▶ **DATA EXTRACTS**
=-=-=

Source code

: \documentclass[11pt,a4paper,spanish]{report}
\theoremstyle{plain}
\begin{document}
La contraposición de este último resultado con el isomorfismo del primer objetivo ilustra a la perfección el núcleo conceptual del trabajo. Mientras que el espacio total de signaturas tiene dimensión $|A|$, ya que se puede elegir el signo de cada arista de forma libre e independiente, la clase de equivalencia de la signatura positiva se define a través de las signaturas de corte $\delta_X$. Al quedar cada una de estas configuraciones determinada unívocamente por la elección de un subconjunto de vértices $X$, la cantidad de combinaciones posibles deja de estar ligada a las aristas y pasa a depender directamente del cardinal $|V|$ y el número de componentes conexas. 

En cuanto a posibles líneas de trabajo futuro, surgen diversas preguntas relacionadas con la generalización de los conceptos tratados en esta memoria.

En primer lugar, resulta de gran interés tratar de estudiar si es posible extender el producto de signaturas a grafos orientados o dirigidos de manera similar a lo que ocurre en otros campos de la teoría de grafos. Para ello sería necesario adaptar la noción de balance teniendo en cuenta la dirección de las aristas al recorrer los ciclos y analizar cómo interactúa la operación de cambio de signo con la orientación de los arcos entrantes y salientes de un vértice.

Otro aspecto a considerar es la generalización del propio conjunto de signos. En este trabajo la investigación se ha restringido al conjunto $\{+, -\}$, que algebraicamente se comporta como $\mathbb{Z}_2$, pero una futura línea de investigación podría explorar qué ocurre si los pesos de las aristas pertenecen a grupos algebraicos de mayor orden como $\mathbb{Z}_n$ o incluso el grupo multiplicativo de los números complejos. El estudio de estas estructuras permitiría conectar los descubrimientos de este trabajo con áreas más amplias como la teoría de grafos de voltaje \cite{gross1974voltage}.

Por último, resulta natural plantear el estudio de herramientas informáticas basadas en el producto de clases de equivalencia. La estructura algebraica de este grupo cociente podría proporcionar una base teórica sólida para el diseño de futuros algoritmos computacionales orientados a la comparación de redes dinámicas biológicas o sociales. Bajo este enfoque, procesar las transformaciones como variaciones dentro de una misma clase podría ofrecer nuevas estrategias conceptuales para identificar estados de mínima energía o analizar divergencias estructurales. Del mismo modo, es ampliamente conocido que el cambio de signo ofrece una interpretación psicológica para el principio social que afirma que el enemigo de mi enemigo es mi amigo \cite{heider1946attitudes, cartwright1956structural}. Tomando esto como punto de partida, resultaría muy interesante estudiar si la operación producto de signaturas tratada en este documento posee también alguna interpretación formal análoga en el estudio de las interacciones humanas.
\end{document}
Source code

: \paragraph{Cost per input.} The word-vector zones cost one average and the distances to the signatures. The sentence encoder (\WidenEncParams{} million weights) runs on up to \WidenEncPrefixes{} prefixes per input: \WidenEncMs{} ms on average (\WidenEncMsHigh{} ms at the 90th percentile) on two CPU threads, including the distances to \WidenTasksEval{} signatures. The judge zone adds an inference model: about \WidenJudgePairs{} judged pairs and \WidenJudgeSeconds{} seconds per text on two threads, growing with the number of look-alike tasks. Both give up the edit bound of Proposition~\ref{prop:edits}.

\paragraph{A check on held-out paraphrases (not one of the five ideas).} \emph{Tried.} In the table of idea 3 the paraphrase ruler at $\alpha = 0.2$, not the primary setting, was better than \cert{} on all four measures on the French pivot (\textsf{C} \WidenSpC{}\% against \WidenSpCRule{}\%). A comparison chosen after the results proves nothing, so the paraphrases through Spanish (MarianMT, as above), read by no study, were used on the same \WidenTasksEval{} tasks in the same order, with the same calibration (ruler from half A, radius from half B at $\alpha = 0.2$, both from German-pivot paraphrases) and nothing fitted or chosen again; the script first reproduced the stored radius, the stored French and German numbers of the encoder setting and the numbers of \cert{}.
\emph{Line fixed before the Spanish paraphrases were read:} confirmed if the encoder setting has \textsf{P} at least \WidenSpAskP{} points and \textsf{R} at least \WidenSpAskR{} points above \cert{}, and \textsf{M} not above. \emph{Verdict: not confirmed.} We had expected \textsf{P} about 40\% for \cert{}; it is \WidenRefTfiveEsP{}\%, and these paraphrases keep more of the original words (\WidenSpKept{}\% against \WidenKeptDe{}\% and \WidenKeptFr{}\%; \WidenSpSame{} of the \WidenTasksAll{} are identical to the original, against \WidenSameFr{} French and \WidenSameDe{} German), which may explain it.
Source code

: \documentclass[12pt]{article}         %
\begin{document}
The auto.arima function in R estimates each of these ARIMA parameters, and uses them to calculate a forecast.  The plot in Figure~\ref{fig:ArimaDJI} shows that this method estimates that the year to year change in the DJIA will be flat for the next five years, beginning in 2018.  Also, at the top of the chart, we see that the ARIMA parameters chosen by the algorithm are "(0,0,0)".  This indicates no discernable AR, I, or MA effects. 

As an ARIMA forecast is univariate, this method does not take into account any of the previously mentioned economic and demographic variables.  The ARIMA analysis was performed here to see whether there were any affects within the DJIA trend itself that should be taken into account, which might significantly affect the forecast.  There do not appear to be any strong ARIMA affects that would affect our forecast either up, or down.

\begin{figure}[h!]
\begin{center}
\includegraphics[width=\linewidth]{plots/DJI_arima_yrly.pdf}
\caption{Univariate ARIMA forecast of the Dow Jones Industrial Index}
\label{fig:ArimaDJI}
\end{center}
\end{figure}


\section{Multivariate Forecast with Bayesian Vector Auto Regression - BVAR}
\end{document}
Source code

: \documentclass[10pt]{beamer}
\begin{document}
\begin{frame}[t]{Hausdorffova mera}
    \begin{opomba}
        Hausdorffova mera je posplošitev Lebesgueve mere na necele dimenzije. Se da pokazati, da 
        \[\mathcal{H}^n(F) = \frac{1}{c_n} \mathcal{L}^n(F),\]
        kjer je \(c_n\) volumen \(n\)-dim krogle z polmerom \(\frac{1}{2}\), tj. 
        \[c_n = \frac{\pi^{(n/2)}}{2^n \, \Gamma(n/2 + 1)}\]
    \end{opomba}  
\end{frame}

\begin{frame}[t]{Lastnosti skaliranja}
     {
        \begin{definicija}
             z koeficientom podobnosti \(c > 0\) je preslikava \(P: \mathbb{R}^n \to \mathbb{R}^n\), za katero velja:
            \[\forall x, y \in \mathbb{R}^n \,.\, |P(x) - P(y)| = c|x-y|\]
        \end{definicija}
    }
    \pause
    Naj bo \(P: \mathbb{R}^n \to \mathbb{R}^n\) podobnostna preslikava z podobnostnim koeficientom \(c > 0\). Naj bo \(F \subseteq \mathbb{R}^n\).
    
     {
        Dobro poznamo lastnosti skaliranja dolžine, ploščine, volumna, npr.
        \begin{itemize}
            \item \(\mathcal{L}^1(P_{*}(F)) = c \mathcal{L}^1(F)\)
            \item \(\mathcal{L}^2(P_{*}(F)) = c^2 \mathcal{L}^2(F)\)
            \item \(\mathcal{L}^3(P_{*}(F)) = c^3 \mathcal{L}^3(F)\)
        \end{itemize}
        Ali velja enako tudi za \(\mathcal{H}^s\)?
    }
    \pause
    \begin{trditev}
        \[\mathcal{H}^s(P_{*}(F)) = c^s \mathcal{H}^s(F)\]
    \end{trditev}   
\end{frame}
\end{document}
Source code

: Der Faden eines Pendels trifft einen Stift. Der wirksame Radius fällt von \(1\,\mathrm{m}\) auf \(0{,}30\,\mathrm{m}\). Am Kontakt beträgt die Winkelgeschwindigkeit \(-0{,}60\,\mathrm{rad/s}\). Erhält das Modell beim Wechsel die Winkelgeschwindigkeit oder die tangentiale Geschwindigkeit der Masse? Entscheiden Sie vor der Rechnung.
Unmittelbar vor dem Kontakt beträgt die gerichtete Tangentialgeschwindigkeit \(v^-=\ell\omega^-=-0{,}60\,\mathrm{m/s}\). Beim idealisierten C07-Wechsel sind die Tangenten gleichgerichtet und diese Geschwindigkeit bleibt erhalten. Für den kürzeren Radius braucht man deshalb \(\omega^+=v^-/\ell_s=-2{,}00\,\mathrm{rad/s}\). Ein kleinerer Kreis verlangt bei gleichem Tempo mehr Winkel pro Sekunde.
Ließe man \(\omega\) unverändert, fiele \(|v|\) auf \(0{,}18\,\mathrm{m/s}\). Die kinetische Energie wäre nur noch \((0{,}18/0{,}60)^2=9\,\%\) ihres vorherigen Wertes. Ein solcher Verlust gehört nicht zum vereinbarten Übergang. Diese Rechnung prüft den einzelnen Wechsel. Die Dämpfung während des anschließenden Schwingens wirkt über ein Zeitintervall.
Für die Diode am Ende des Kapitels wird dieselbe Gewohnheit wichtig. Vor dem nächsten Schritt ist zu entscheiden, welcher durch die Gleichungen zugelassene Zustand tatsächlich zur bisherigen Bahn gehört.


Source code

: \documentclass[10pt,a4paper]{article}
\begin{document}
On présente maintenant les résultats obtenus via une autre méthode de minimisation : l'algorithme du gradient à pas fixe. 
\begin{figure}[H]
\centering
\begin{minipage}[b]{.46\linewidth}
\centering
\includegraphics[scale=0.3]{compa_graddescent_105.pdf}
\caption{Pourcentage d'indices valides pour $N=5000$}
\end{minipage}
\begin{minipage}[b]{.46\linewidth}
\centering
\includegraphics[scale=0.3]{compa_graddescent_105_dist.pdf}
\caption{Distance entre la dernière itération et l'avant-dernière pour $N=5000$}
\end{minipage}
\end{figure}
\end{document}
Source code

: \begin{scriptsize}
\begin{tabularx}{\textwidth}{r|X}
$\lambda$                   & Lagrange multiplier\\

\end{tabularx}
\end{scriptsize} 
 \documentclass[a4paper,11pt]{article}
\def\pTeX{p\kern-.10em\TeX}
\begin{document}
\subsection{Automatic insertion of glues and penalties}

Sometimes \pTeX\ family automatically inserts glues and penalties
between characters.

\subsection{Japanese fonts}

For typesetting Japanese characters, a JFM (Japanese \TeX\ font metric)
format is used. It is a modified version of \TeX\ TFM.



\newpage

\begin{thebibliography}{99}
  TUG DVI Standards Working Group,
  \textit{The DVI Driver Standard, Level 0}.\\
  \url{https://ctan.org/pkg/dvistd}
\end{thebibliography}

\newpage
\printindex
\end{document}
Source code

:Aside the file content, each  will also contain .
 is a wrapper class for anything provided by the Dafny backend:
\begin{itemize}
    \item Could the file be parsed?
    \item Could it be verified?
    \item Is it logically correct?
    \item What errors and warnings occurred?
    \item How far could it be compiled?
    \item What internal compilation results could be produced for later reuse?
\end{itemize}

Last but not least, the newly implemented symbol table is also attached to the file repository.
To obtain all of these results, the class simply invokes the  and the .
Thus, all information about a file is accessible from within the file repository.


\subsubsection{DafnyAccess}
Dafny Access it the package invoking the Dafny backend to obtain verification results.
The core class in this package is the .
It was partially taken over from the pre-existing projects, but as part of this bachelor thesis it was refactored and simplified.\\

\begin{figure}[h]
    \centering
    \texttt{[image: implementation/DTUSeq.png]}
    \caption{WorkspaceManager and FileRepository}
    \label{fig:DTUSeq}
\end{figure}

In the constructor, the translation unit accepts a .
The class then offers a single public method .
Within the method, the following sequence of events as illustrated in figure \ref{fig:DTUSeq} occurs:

=-=-=

Consider the string "thebibliography". State how many lines of the data contain it, giving the number alone.

▶ **RESPONSE**
2